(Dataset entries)

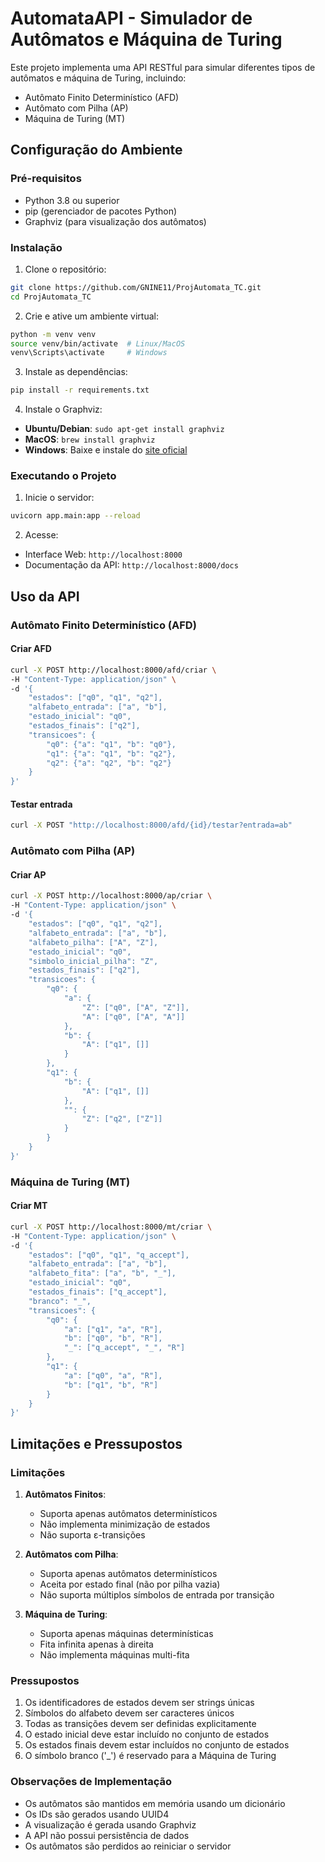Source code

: # AutomataAPI - Simulador de Autômatos e Máquina de Turing

Este projeto implementa uma API RESTful para simular diferentes tipos de autômatos e máquina de Turing, incluindo:
- Autômato Finito Determinístico (AFD)
- Autômato com Pilha (AP)
- Máquina de Turing (MT)

## Configuração do Ambiente

### Pré-requisitos
- Python 3.8 ou superior
- pip (gerenciador de pacotes Python)
- Graphviz (para visualização dos autômatos)

### Instalação

1. Clone o repositório:
```bash
git clone https://github.com/GNINE11/ProjAutomata_TC.git
cd ProjAutomata_TC
```

2. Crie e ative um ambiente virtual:
```bash
python -m venv venv
source venv/bin/activate  # Linux/MacOS
venv\Scripts\activate     # Windows
```

3. Instale as dependências:
```bash
pip install -r requirements.txt
```

4. Instale o Graphviz:
- **Ubuntu/Debian**: `sudo apt-get install graphviz`
- **MacOS**: `brew install graphviz`
- **Windows**: Baixe e instale do [site oficial](https://graphviz.org/download/)

### Executando o Projeto

1. Inicie o servidor:
```bash
uvicorn app.main:app --reload
```

2. Acesse:
- Interface Web: `http://localhost:8000`
- Documentação da API: `http://localhost:8000/docs`

## Uso da API

### Autômato Finito Determinístico (AFD)

#### Criar AFD
```bash
curl -X POST http://localhost:8000/afd/criar \
-H "Content-Type: application/json" \
-d '{
    "estados": ["q0", "q1", "q2"],
    "alfabeto_entrada": ["a", "b"],
    "estado_inicial": "q0",
    "estados_finais": ["q2"],
    "transicoes": {
        "q0": {"a": "q1", "b": "q0"},
        "q1": {"a": "q1", "b": "q2"},
        "q2": {"a": "q2", "b": "q2"}
    }
}'
```

#### Testar entrada
```bash
curl -X POST "http://localhost:8000/afd/{id}/testar?entrada=ab"
```

### Autômato com Pilha (AP)

#### Criar AP
```bash
curl -X POST http://localhost:8000/ap/criar \
-H "Content-Type: application/json" \
-d '{
    "estados": ["q0", "q1", "q2"],
    "alfabeto_entrada": ["a", "b"],
    "alfabeto_pilha": ["A", "Z"],
    "estado_inicial": "q0",
    "simbolo_inicial_pilha": "Z",
    "estados_finais": ["q2"],
    "transicoes": {
        "q0": {
            "a": {
                "Z": ["q0", ["A", "Z"]],
                "A": ["q0", ["A", "A"]]
            },
            "b": {
                "A": ["q1", []]
            }
        },
        "q1": {
            "b": {
                "A": ["q1", []]
            },
            "": {
                "Z": ["q2", ["Z"]]
            }
        }
    }
}'
```

### Máquina de Turing (MT)

#### Criar MT
```bash
curl -X POST http://localhost:8000/mt/criar \
-H "Content-Type: application/json" \
-d '{
    "estados": ["q0", "q1", "q_accept"],
    "alfabeto_entrada": ["a", "b"],
    "alfabeto_fita": ["a", "b", "_"],
    "estado_inicial": "q0",
    "estados_finais": ["q_accept"],
    "branco": "_",
    "transicoes": {
        "q0": {
            "a": ["q1", "a", "R"],
            "b": ["q0", "b", "R"],
            "_": ["q_accept", "_", "R"]
        },
        "q1": {
            "a": ["q0", "a", "R"],
            "b": ["q1", "b", "R"]
        }
    }
}'
```

## Limitações e Pressupostos

### Limitações
1. **Autômatos Finitos**:
   - Suporta apenas autômatos determinísticos
   - Não implementa minimização de estados
   - Não suporta ε-transições

2. **Autômatos com Pilha**:
   - Suporta apenas autômatos determinísticos
   - Aceita por estado final (não por pilha vazia)
   - Não suporta múltiplos símbolos de entrada por transição

3. **Máquina de Turing**:
   - Suporta apenas máquinas determinísticas
   - Fita infinita apenas à direita
   - Não implementa máquinas multi-fita

### Pressupostos
1. Os identificadores de estados devem ser strings únicas
2. Símbolos do alfabeto devem ser caracteres únicos
3. Todas as transições devem ser definidas explicitamente
4. O estado inicial deve estar incluído no conjunto de estados
5. Os estados finais devem estar incluídos no conjunto de estados
6. O símbolo branco ('_') é reservado para a Máquina de Turing

### Observações de Implementação
- Os autômatos são mantidos em memória usando um dicionário
- Os IDs são gerados usando UUID4
- A visualização é gerada usando Graphviz
- A API não possui persistência de dados
- Os autômatos são perdidos ao reiniciar o servidor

Task objective >> Count, in the records above, the lines that include "visualização", and give the number with nothing added.

Output of the task >> 2